Clostridium difficile is a bacteria that can cause severe illness in humans. Uncontrolled proliferation of C. difficile is observed primarily in patients with significant disruptions to the intestinal microbiota due to long-term antibiotic therapy. Toxins produced by C. difficile cause diarrhea and severe inflammation and damage to the colonic mucosa, a condition known as pseudomembranous colitis. C. difficile infection has become increasingly common in recent years.

Treatment for C. difficile infection involves a course of antibiotics. Treating an illness caused by antibiotic use with antibiotics may not be the best solution, as the cause of C. difficile proliferation is significant disruption of the gut microbiota, and such treatment can only worsen the condition. Therefore, relapses of C. difficile infection are very common after treatment. The spread of antibiotic resistance among C. difficile strains adds to the problem.

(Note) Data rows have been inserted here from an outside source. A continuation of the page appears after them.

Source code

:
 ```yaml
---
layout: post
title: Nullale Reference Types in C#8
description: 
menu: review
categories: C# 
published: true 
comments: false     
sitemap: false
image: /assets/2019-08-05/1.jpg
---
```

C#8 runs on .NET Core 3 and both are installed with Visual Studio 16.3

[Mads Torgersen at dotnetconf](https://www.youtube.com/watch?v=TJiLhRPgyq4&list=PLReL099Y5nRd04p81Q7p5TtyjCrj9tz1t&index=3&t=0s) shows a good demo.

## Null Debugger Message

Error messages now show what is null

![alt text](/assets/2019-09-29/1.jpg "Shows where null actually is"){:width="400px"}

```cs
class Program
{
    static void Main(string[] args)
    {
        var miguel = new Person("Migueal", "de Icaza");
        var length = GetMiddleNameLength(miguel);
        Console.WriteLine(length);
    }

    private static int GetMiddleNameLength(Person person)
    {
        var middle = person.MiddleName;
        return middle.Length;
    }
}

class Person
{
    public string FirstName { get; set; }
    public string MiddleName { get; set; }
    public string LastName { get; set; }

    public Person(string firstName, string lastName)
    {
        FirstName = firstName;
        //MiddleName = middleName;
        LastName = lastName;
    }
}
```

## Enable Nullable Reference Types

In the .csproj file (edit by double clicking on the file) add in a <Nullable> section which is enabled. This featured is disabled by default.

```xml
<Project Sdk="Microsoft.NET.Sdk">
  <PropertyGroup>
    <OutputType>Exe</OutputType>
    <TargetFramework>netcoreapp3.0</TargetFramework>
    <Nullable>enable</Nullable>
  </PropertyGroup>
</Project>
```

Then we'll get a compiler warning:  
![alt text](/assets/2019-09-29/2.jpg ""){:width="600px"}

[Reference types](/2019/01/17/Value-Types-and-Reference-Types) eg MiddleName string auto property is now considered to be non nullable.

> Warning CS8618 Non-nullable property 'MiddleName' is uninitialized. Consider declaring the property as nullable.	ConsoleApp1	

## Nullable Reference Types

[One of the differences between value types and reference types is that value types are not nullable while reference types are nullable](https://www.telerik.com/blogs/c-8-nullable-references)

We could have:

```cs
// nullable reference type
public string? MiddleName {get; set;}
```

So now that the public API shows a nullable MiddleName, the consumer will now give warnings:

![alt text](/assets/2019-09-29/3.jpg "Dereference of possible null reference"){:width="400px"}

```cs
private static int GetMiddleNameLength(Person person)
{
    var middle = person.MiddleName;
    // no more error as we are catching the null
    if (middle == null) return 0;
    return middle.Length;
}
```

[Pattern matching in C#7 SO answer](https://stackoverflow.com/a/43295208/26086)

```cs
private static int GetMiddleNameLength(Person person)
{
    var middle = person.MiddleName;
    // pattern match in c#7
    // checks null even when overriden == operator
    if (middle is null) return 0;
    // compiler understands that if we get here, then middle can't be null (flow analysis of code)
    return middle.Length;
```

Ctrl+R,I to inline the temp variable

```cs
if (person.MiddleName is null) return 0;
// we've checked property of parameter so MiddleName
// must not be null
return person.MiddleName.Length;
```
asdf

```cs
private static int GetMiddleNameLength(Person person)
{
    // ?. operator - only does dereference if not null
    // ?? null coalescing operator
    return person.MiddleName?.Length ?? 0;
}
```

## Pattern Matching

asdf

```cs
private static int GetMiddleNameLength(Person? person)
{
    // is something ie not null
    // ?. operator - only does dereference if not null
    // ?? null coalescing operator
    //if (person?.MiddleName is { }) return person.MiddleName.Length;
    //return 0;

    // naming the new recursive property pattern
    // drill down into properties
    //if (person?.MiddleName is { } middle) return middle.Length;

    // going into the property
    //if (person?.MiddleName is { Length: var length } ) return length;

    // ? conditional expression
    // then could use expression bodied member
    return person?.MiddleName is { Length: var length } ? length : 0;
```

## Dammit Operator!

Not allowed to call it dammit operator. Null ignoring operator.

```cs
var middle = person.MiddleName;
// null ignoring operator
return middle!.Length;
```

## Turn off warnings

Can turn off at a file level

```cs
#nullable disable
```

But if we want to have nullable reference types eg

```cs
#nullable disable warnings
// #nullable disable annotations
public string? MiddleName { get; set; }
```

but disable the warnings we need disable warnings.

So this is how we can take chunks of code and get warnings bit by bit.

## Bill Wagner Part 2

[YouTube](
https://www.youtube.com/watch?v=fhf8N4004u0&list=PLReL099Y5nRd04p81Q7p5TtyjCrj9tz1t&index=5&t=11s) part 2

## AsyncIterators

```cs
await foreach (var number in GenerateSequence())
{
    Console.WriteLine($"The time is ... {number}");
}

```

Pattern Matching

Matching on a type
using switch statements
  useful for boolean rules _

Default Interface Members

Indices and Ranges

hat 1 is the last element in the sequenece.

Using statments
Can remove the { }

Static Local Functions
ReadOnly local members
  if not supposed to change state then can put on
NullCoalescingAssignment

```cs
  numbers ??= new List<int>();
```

In Norwich, Norfolk, UK, scientists are exploring the possibility of treating C. difficile infection with bacteriophages specific to the bacterium. They screened 27 strains of C. difficile and discovered a previously undescribed bacteriophage, dubbed ΦCD27 (phiCD27). Its genome exhibited sufficient distinctiveness for members of the International Committee on Taxonomy of Viruses (ICTV) to confirm that it represents a new group (genus) of phages. The new genus of bacteriophages was named Colneyvirus, after the street in Norwich on which the Institute of Food Research, where the new virus was discovered, is located. Since then, four more species of Colneyvirus have been discovered, and the ICTV has officially recognized the new genus of bacteriophages, Colneyvirus.

Phages replicate, using the bacteria's synthetic systems and resources to create new viral particles. Once the particles are ready, specialized phage enzymes—endolysins—break down the bacterial wall, and the phages are released.

Researchers identified the endolysin gene in the phiCD27 colivirus genome and inserted it into the E. coli genome to produce a pure protein. The enzyme, synthesized in this "microbiological factory," was found to be active against 30 different strains of C. difficile , including the currently common hypervirulent ones.

Importantly, these endolysins kill only C. difficile . This means, unlike antibiotics, they do not affect other bacterial species that inhabit the human colon and are part of its normal microbiota.

However, to destroy C. difficile, endolysins (common proteins easily destroyed in the gastrointestinal tract) must be delivered to the large intestine. To this end, scientists inserted the endolysin gene into lactobacilli, which easily reach the lower intestine, replicate, and begin synthesizing the necessary protein. Experiments are ongoing, but the scientists hope that their proposed approaches will help combat C. difficile infection* .

* Mayer MJ, Narbad A, Gasson MJ. Molecular characterization of a Clostridium difficile bacteriophage and its cloned biologically active endolysin. J Bacteriol. 2008; 190 (20): 6734-40. doi:10.1128/JB.00686-08.